Avant de confier ses données patients à un Cloud, le prestataire de soins devra néanmoins toujours procéder à une évaluation des enjeux juridiques, organisationnels et techniques. Il devra fixer au mandataire propriétaire du Cloud des exigences précises et exercer des contrôles. L’hôpital ou le médecin restera finalement responsable du respect des prescriptions légales en matière de protection des données. Il doit veiller au traitement des données patient de leur transfert à leur effacement.

Un potentiel transformationnel des soins de santé 

Ce n’est pas la première approche de Watson dans la santé. Le système informatique avancé, en faisant appel notamment à l’IA, est utilisé depuis un certain temps dans les services de santé de bon nombre d’hôpitaux, mais aussi par les sociétés pharmaceutiques dans leur quête de nouveaux médicaments, à donner des conseils fondés sur des données mondiales aux médecins locaux et même à leur enseigner de nouvelles compétences. IBM a déposé plus de 1300 brevets dans les domaines de la santé, des sciences de la vie et des dispositifs médicaux pour asseoir son autorité en la matière. Dans cette perspective, IBM est bien placé pour combiner la technologie cloud, les capacités de l’intelligence artificielle et l’interopérabilité des systèmes de santé locaux pour aider les professionnels à prendre des décisions plus éclairées et à mieux répondre aux besoins des patients.

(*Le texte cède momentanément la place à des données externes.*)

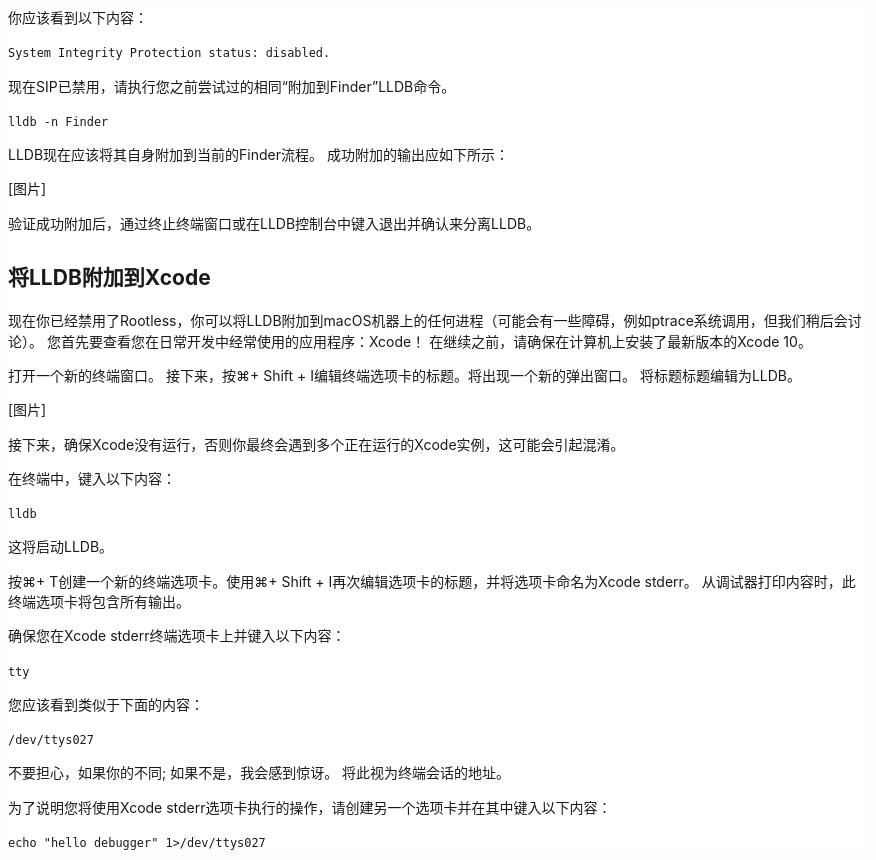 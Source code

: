 你应该看到以下内容：

```text
System Integrity Protection status: disabled.
```

现在SIP已禁用，请执行您之前尝试过的相同“附加到Finder”LLDB命令。

```vim
lldb -n Finder
```

LLDB现在应该将其自身附加到当前的Finder流程。 成功附加的输出应如下所示：



[图片]



验证成功附加后，通过终止终端窗口或在LLDB控制台中键入退出并确认来分离LLDB。

## 将LLDB附加到Xcode
现在你已经禁用了Rootless，你可以将LLDB附加到macOS机器上的任何进程（可能会有一些障碍，例如ptrace系统调用，但我们稍后会讨论）。 您首先要查看您在日常开发中经常使用的应用程序：Xcode！ 在继续之前，请确保在计算机上安装了最新版本的Xcode 10。

打开一个新的终端窗口。 接下来，按⌘+ Shift + I编辑终端选项卡的标题。将出现一个新的弹出窗口。 将标题标题编辑为LLDB。



[图片]



接下来，确保Xcode没有运行，否则你最终会遇到多个正在运行的Xcode实例，这可能会引起混淆。

在终端中，键入以下内容：

```vim
lldb
```

这将启动LLDB。

按⌘+ T创建一个新的终端选项卡。使用⌘+ Shift + I再次编辑选项卡的标题，并将选项卡命名为Xcode stderr。 从调试器打印内容时，此终端选项卡将包含所有输出。

确保您在Xcode stderr终端选项卡上并键入以下内容：

```vim
tty
```

您应该看到类似于下面的内容：

```vim
/dev/ttys027
```

不要担心，如果你的不同; 如果不是，我会感到惊讶。 将此视为终端会话的地址。

为了说明您将使用Xcode stderr选项卡执行的操作，请创建另一个选项卡并在其中键入以下内容：

```vim
echo "hello debugger" 1>/dev/ttys027
```
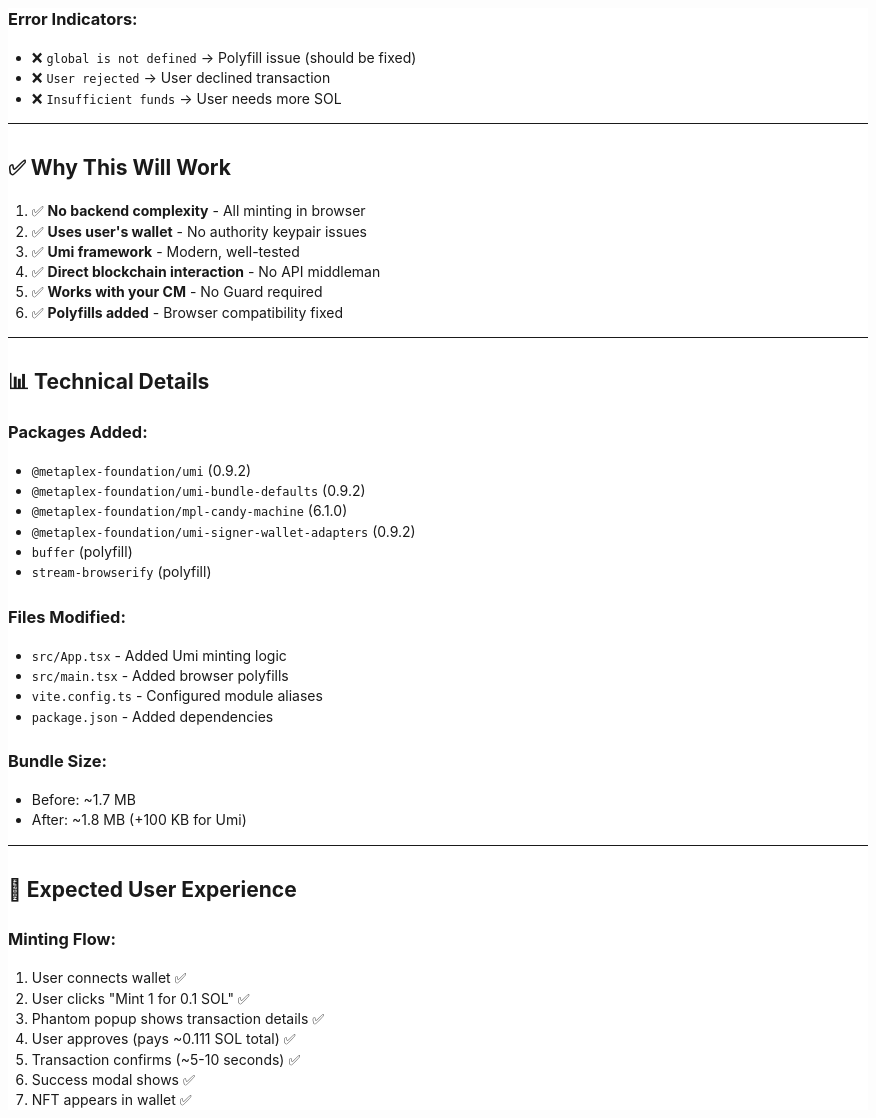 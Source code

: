 ### **Error Indicators:**
- ❌ `global is not defined` → Polyfill issue (should be fixed)
- ❌ `User rejected` → User declined transaction
- ❌ `Insufficient funds` → User needs more SOL

---

## ✅ Why This Will Work

1. ✅ **No backend complexity** - All minting in browser
2. ✅ **Uses user's wallet** - No authority keypair issues
3. ✅ **Umi framework** - Modern, well-tested
4. ✅ **Direct blockchain interaction** - No API middleman
5. ✅ **Works with your CM** - No Guard required
6. ✅ **Polyfills added** - Browser compatibility fixed

---

## 📊 Technical Details

### **Packages Added:**
- `@metaplex-foundation/umi` (0.9.2)
- `@metaplex-foundation/umi-bundle-defaults` (0.9.2)
- `@metaplex-foundation/mpl-candy-machine` (6.1.0)
- `@metaplex-foundation/umi-signer-wallet-adapters` (0.9.2)
- `buffer` (polyfill)
- `stream-browserify` (polyfill)

### **Files Modified:**
- `src/App.tsx` - Added Umi minting logic
- `src/main.tsx` - Added browser polyfills
- `vite.config.ts` - Configured module aliases
- `package.json` - Added dependencies

### **Bundle Size:**
- Before: ~1.7 MB
- After: ~1.8 MB (+100 KB for Umi)

---

## 🎯 Expected User Experience

### **Minting Flow:**
1. User connects wallet ✅
2. User clicks "Mint 1 for 0.1 SOL" ✅
3. Phantom popup shows transaction details ✅
4. User approves (pays ~0.111 SOL total) ✅
5. Transaction confirms (~5-10 seconds) ✅
6. Success modal shows ✅
7. NFT appears in wallet ✅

Ainsi la plateforme de Watson Health pourrait être vraiment un agent transformateur du système de santé partout dans le monde.

IBM, Amazon, Apple, Google, mais aussi la Migros (en Suisse) vont ainsi créer les conditions d’une rude concurrence. Espérons que le patient soit le vainqueur !

 

 

 

 

Xavier Comtesse

Xavier Comtesse

Mathématicien et docteur en informatique, il est dans les années 70/80 le co-créateur de trois start-ups à Genève : les éditions Zoé, la radio locale Tonic et « Le Concept Moderne ». Il est ensuite haut fonctionnaire à Berne auprès du Secrétaire d'État à la Science avant de rejoindre l'Ambassade Suisse à Washington comme diplomate. En 2000, il crée la première Swissnex à Boston puis rejoint le Think Tank Avenir Suisse. Dès 2014 il se lance comme spécialiste de la transformation numérique. Il accompagne ainsi des entreprises ou des organismes publiques comme SwissTopo ou les SITG (Services de l’Information du Territoire Genevois). Il publie plusieurs articles et blogs ainsi que 4 livres dans le domaine de la transformation numérique. Il est reconnu comme l'un des 100 digital « shapers » suisses par le journal BILANZ en 2016/17.

Une réponse à “WATSON pourrait révolutionner la santé en investissant le cloud!

  1. watson/ibm est un des acteurs privé de l’intelligence artificielle. Néanmoins, l’IA est issue du monde universitaire et évolue sur un mode communautaire, espérons que cela continuera pour le bien commun et en particulier la santé.